Whilst considered the gold standard, manual microscopy has become increasingly replaced with automation in the investigation of urinary tract infection. We evaluated the performance of cobas u 701 (Roche Diagnostics) and Atellica UAS 800 (Siemens Healthineers) against our incumbent IRIS iQ200 (Beckton Dickinson). Detection of particles was compared to the reference standard of microscopy, and a correlation of analyser organism detection was made to semiquantitative culture counts and significant bacterial growth.

Methods:

608 urine samples were run on all analysers and compared to manual microscopy. Data was recorded quantitatively for white blood (WBC) and red blood cells (RBC), semi-quantitatively for bacteria and squamous epithelial cells (SEC), and qualitatively for yeast.
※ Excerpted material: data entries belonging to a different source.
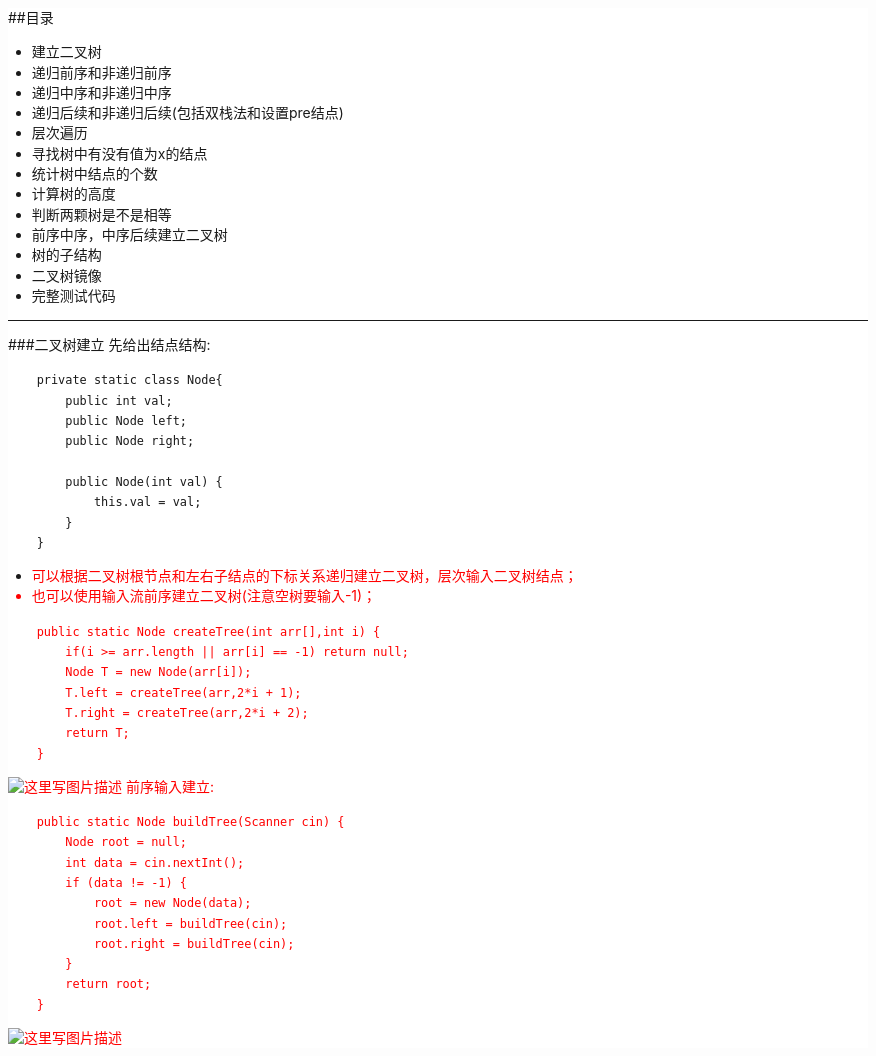 ﻿##目录
 - 建立二叉树
 - 递归前序和非递归前序
 - 递归中序和非递归中序
 - 递归后续和非递归后续(包括双栈法和设置pre结点)
 - 层次遍历
 - 寻找树中有没有值为x的结点
 - 统计树中结点的个数
 - 计算树的高度
 - 判断两颗树是不是相等
 - 前序中序，中序后续建立二叉树
 - 树的子结构
 - 二叉树镜像
 - 完整测试代码
***
###二叉树建立
先给出结点结构: 

```
	private static class Node{
		public int val;
		public Node left;
		public Node right;

		public Node(int val) {
			this.val = val;
		}
	}
```


 - <font color = red>可以根据二叉树根节点和左右子结点的下标关系递归建立二叉树，层次输入二叉树结点；
 - <font color = red>也可以使用输入流前序建立二叉树(注意空树要输入-1)；

```
	public static Node createTree(int arr[],int i) {
		if(i >= arr.length || arr[i] == -1) return null;
		Node T = new Node(arr[i]);
		T.left = createTree(arr,2*i + 1);
		T.right = createTree(arr,2*i + 2);
		return T;
	} 
```
![这里写图片描述](https://img-blog.csdn.net/20180909104047294?watermark/2/text/aHR0cHM6Ly9ibG9nLmNzZG4ubmV0L3p4enh6eDAxMTk=/font/5a6L5L2T/fontsize/400/fill/I0JBQkFCMA==/dissolve/70)
前序输入建立:

```
	public static Node buildTree(Scanner cin) {
		Node root = null;
		int data = cin.nextInt();
		if (data != -1) {
			root = new Node(data);
			root.left = buildTree(cin);
			root.right = buildTree(cin);
		}
		return root;
	}

```
![这里写图片描述](https://img-blog.csdn.net/20180909103503150?watermark/2/text/aHR0cHM6Ly9ibG9nLmNzZG4ubmV0L3p4enh6eDAxMTk=/font/5a6L5L2T/fontsize/400/fill/I0JBQkFCMA==/dissolve/70)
WBC and RBC data were divided into categories of 0-10, 11-100, 101-500, and >500 cells/uL. Assessment of bacteria detection was also performed by comparison with total bacterial counts on culture, and with the presence of significant growth of bacteria requiring release of susceptibility results.

 

Results:

Within critical ranges of WBC counts of 0-10 and >500 cells/uL, all platforms had concordance of ≥85% with microscopy. In the non-critical cell types of RBC and SEC, concordance was lower with no clearly superior performance. Concordance for detection of yeast ranged from 72.9-81.7%. The NPV of nil organisms detected by each platform ranged from 74.9-77.9% across all analysers compared to microscopy. When compared to growth of a predominant organism, and to total bacterial counts on culture, the NPV remained below 80%.

 

Conclusion:

Both the u 701 and UAS 800 were considered acceptable alternatives to the iQ200. All performed similarly in correctly designating WBC, RBC, and SEC categories. However, performance for detection of RBC and SEC was poor. Additionally, the NPV for detection of bacteria using any method as the gold standard, was considered too low to permit screening out samples not requiring culture.